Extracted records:
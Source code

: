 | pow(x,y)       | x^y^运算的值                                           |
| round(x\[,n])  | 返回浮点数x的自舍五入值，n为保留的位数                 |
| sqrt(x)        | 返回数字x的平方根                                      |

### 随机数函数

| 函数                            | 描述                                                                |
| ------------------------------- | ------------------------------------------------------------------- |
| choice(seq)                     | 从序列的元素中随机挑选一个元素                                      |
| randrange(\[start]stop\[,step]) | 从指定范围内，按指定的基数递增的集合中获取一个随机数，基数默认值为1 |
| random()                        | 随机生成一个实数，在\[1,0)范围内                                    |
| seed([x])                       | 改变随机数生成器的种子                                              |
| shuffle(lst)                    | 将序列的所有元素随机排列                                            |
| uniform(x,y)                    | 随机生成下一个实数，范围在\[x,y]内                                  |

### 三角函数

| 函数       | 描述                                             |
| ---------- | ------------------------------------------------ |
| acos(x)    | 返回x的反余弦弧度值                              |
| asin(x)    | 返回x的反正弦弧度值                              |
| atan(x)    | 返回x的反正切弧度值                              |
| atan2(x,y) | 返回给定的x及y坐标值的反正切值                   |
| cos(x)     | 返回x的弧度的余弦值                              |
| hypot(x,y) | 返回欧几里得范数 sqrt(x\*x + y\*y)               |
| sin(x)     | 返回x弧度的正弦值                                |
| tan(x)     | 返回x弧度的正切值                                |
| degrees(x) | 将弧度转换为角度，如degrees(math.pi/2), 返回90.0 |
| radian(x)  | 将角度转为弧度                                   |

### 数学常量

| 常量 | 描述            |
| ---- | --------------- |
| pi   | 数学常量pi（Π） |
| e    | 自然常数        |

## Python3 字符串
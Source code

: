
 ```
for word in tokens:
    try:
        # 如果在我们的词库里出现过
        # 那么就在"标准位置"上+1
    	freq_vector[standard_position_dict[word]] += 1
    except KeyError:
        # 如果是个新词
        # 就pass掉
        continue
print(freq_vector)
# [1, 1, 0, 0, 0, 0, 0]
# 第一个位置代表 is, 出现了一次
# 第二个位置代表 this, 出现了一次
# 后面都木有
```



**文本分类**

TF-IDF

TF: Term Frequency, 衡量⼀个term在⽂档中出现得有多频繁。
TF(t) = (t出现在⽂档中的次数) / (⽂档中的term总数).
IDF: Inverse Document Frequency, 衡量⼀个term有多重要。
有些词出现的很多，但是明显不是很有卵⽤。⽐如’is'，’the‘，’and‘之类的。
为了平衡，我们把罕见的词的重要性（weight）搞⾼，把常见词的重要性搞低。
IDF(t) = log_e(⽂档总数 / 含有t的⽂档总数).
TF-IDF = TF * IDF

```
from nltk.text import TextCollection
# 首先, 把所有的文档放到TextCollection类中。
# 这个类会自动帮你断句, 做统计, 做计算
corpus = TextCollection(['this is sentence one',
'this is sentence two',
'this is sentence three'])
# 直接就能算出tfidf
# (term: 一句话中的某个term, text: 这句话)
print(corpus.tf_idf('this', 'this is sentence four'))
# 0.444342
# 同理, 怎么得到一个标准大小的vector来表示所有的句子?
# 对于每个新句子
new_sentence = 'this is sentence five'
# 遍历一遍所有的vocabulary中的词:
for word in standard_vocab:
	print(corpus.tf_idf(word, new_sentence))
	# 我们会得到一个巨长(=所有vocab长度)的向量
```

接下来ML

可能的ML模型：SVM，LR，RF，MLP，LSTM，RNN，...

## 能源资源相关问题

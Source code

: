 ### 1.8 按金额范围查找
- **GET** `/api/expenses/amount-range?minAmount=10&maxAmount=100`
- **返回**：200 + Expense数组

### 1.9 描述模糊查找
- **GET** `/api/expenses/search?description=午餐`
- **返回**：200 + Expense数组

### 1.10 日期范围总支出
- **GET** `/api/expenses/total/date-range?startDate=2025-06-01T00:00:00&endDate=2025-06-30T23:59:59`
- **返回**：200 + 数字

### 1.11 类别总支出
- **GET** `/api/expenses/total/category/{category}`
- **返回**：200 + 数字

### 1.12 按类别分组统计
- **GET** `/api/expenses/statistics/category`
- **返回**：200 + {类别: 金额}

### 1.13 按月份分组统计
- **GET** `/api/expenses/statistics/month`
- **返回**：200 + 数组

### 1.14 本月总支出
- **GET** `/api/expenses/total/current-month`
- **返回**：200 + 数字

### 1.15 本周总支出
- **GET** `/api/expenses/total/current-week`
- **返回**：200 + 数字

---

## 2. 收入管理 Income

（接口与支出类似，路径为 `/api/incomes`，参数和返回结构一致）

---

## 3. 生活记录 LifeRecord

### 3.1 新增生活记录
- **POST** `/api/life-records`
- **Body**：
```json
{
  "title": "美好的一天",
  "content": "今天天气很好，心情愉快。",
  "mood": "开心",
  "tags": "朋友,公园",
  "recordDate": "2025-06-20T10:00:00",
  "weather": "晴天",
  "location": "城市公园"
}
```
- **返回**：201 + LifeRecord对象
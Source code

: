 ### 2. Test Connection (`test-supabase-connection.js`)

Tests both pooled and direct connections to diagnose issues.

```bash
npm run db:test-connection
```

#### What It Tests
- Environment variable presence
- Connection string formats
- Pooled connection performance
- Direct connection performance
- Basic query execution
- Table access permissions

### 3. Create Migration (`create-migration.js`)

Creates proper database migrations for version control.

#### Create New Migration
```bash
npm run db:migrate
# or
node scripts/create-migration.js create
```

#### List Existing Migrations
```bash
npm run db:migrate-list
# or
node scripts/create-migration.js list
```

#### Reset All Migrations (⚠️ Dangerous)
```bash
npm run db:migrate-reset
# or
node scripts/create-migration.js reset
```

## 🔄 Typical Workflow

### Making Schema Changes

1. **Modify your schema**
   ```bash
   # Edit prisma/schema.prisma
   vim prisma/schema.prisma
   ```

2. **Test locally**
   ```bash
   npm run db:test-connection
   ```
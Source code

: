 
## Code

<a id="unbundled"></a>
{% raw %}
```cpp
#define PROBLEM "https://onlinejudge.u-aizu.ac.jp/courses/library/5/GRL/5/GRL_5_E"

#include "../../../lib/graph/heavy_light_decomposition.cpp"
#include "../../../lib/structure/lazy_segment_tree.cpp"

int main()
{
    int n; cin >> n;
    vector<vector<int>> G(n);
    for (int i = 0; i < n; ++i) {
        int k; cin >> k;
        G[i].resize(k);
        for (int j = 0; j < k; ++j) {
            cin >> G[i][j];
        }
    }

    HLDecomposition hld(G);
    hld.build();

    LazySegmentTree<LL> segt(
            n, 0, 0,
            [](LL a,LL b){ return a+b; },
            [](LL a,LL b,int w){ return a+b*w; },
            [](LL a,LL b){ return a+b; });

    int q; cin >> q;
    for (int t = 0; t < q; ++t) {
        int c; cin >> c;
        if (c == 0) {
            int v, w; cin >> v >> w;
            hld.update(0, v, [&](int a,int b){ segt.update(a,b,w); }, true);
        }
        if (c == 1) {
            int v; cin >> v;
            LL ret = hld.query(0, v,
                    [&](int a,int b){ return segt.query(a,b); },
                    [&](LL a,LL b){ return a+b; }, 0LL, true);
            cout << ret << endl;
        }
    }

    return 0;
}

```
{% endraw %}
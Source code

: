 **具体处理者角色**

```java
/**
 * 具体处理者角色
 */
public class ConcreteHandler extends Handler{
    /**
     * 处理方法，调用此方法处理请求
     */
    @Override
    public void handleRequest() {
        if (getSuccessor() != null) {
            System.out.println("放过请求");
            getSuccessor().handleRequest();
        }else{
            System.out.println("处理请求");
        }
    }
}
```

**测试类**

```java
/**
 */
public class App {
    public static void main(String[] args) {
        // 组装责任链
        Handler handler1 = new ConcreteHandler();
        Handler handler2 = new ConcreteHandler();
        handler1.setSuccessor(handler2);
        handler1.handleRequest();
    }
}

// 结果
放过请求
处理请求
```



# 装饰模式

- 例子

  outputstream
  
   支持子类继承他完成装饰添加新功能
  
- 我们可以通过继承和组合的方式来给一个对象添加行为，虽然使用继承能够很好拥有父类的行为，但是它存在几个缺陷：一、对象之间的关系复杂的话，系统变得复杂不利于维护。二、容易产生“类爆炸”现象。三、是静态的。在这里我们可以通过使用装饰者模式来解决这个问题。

What you should do:
All lines above containing the string "include": copy each one.

The answer:
#include "../../../lib/graph/heavy_light_decomposition.cpp"
#include "../../../lib/structure/lazy_segment_tree.cpp"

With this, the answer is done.